* TASK DESCRIPTION *
The response must contain each line of the material that holds "players".

* INPUT DATA *
----------

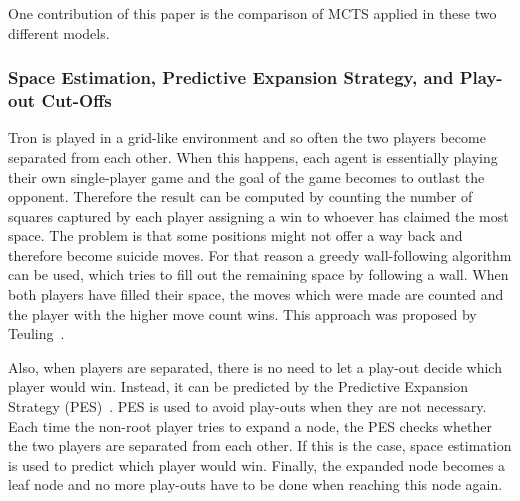 \documentclass{article}
\begin{document}
One contribution of this paper is the comparison of MCTS applied in these two different models. 


\subsubsection*{Space Estimation, Predictive Expansion Strategy, and Play-out Cut-Offs}

Tron is played in a grid-like environment and so often the two players become separated from each other. When this happens, each agent is essentially playing their own single-player game and the goal of the game becomes to outlast the opponent. Therefore the result can be computed by counting the number of squares captured by each player assigning a win to whoever has claimed the most space. The problem is that some positions might not offer a way back and therefore become suicide moves. For that reason a greedy wall-following algorithm can be used, which tries to fill out the remaining space by following a wall. When both players have filled their space, the moves which were made are counted and the player with the higher move count wins. This approach was proposed by Teuling~\cite{teuling_tron}. %

Also, when players are separated, there is no need to let a play-out decide which player would win. Instead, it can be predicted by the Predictive Expansion Strategy (PES)~\cite{teuling_tron}. PES is used to avoid play-outs when they are not necessary. Each time the non-root player tries to expand a node, the PES checks whether the two players are separated from each other. If this is the case, space estimation is used to predict which player would win. Finally, the expanded node becomes a leaf node and no more play-outs have to be done when reaching this node again. %
\end{document}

----------

* WRITTEN RESPONSE *
Tron is played in a grid-like environment and so often the two players become separated from each other. When this happens, each agent is essentially playing their own single-player game and the goal of the game becomes to outlast the opponent. Therefore the result can be computed by counting the number of squares captured by each player assigning a win to whoever has claimed the most space. The problem is that some positions might not offer a way back and therefore become suicide moves. For that reason a greedy wall-following algorithm can be used, which tries to fill out the remaining space by following a wall. When both players have filled their space, the moves which were made are counted and the player with the higher move count wins. This approach was proposed by Teuling~\cite{teuling_tron}. %
Also, when players are separated, there is no need to let a play-out decide which player would win. Instead, it can be predicted by the Predictive Expansion Strategy (PES)~\cite{teuling_tron}. PES is used to avoid play-outs when they are not necessary. Each time the non-root player tries to expand a node, the PES checks whether the two players are separated from each other. If this is the case, space estimation is used to predict which player would win. Finally, the expanded node becomes a leaf node and no more play-outs have to be done when reaching this node again. %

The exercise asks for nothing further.